Next, an item selection operation of the jog dial 7 will be described.
FIG. 8 is a view showing an example of the menu screen of the video photographing device. For example, on the menu screen of the LCD 51, the plurality of selection candidates (items 1 to 5) are displayed as icons and sequentially aligned on an arc. On the menu screen, only one (e.g., the item 3) of the selection candidates is identified and displayed by a cursor or the like. The jog dial 7 is arranged visually concentrically with the arc on the menu screen.
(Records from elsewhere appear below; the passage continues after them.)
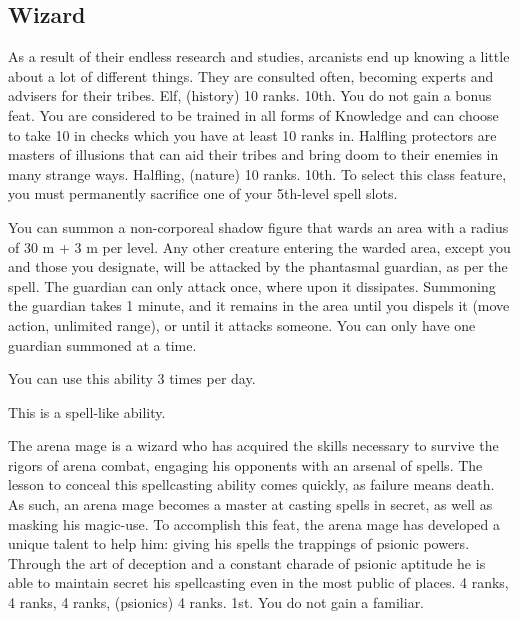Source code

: \subsection{Wizard}
{As a result of their endless research and studies, arcanists end up knowing a little about a lot of different things. They are consulted often, becoming experts and advisers for their tribes.}
{Elf,  (history) 10 ranks.}
{10th.}
{You do not gain a bonus feat.}
{
	You are considered to be trained in all forms of Knowledge and can choose to take 10 in  checks which you have at least 10 ranks in.
}
{Halfling protectors are masters of illusions that can aid their tribes and bring doom to their enemies in many strange ways.}
{Halfling,  (nature) 10 ranks.}
{10th.}
{To select this class feature, you must permanently sacrifice one of your 5th-level spell slots.}
{
	You can summon a non-corporeal shadow figure that wards an area with a radius of 30 m + 3 m per level. Any other creature entering the warded area, except you and those you designate, will be attacked by the phantasmal guardian, as per the  spell. The guardian can only attack once, where upon it dissipates. Summoning the guardian takes 1 minute, and it remains in the area until you dispels it (move action, unlimited range), or until it attacks someone. You can only have one guardian summoned at a time.

	You can use this ability 3 times per day.

	This is a spell-like ability.
}
{The arena mage is a wizard who has acquired the skills necessary to survive the rigors of arena combat, engaging his opponents with an arsenal of spells. The lesson to conceal this spellcasting ability comes quickly, as failure means death. As such, an arena mage becomes a
master at casting spells in secret, as well as masking his magic-use. To accomplish this feat, the arena mage has developed a unique talent to help him: giving his spells the trappings of psionic powers. Through the art of deception and a constant charade of psionic aptitude he is able to maintain secret his spellcasting even in the most public of places.}
{ 4 ranks,  4 ranks,  4 ranks,  (psionics) 4 ranks.}
{1st.}
{You do not gain a familiar.}
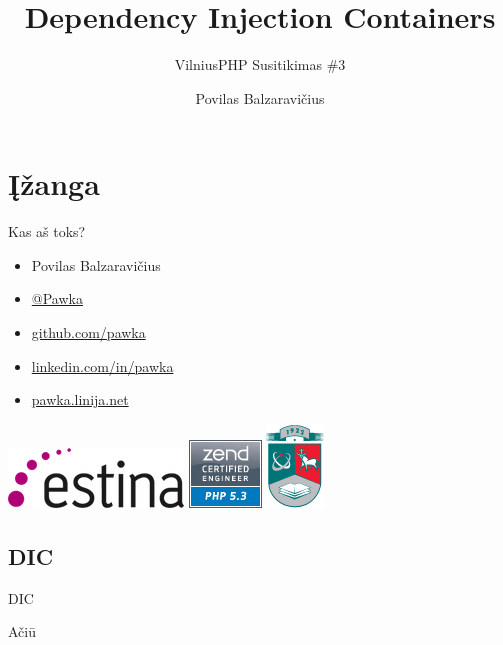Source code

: \documentclass[12pt,a4paper]{beamer}
\author{Povilas Balzaravičius}
\title{Dependency Injection Containers}
\subtitle{VilniusPHP Susitikimas \#3}
\begin{document}
\section{Įžanga}
\begin{frame}
	\titlepage
\end{frame}

\begin{frame}{Kas aš toks?}
    \begin{itemize}
        \item Povilas Balzaravičius
        \item \href{https://twitter.com/pawka}{@Pawka}
        \item \href{https://github.com/pawka}{github.com/pawka}
        \item \href{https://linkedin.com/in/pawka}{linkedin.com/in/pawka}
        \item \href{http://pawka.linija.net}{pawka.linija.net}
    \end{itemize}
    \begin{center}
        \includegraphics[scale=0.4]{img/estina.png}
        \hskip1cm
        \includegraphics[scale=0.4]{img/zce.png}
        \hskip1cm
        \includegraphics[scale=0.4]{img/ktu.png}
    \end{center}
\end{frame}

\subsection{DIC}
\begin{frame}[fragile]

    {\Huge DIC}
\end{frame}


\begin{frame}
	\begin{center}
        {\Huge Ačiū}
	\end{center}
\end{frame}
\end{document}
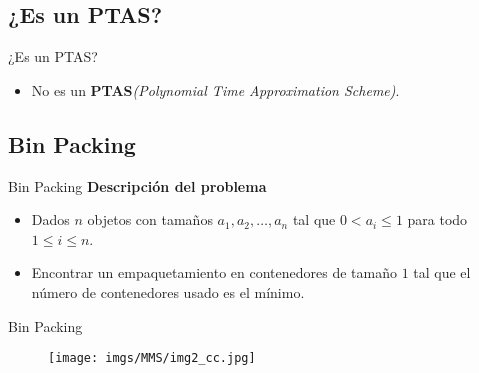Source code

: \renewcommand{\subsectiontitle}{¿Es un PTAS?}
\subsection{\subsectiontitle}

\begin{frame}{\subsectiontitle}
    \begin{itemize}
        \item No es un \textbf{PTAS}\textit{(Polynomial Time Approximation Scheme)}.
    \end{itemize}
\end{frame}



\renewcommand{\subsectiontitle}{Bin Packing}
\subsection{\subsectiontitle}

\begin{frame}{\subsectiontitle}
    \textbf{Descripción del problema}
    \begin{itemize}
        \item Dados \(n\) objetos con tamaños \(a_{1}, a_{2}, \dotsc, a_{n}\) tal que \(0 < a_{i} \leq 1\) para todo \(1 \leq i \leq n\).
        \item Encontrar un empaquetamiento en contenedores de tamaño \(1\) tal que el número de contenedores usado es el mínimo.
    \end{itemize}
\end{frame}

\begin{frame}{\subsectiontitle}
    \begin{figure}[H]
        \centering
        \texttt{[image: imgs/MMS/img2\_cc.jpg]}
    \end{figure}
\end{frame}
FIG. 9 is a flowchart showing an example of the selection operation performed on the menu screen shown in FIG. 8. Upon rotation of the jog dial 7 (ST201, YES), the sub-CPU 209 detects the rotational direction, rotational amount, and rotational speed (ST202).
In a case wherein clockwise rotation (forward rotation) is detected (ST203, YES), and the rotational amount per unit time is small (the rotational speed is low) (ST204, YES), the sub-CPU 209, DSP 203, and LCD driver 204 perform display control to select an immediately succeeding item (ST206). That is, the item (e.g., the item 4) immediately succeeding the currently selected (currently identified and displayed) item (e.g., the item 3) is selected (identified and displayed). At this selection timing, the sub-CPU 209, DSP 203, and LCD driver 204 perform display control to transit the five items (e.g., the items 1 to 5) aligned in the selection screen. By this transition, for example, the items 2 to 6 (not shown) are aligned.
In a case wherein clockwise rotation (forward rotation) is detected (ST203, YES), and the rotational amount per unit time is large (the rotational speed is high) (ST205, YES), the sub-CPU 209, DSP 203, and LCD driver 204 perform display control to select a fifth (one screen) succeeding item (ST207). That is, the item (e.g., the item 8 (not shown)) fifth succeeding the currently selected (currently identified and displayed) item (e.g., the item 3) is selected (identified and displayed). At this selection timing, the sub-CPU 209, DSP 203, and LCD driver 204 perform display control to transit all the five items (e.g., the items 1 to 5) aligned in the selection screen. By this transition, for example, the items 6 (not shown) to 10 (not shown) are aligned.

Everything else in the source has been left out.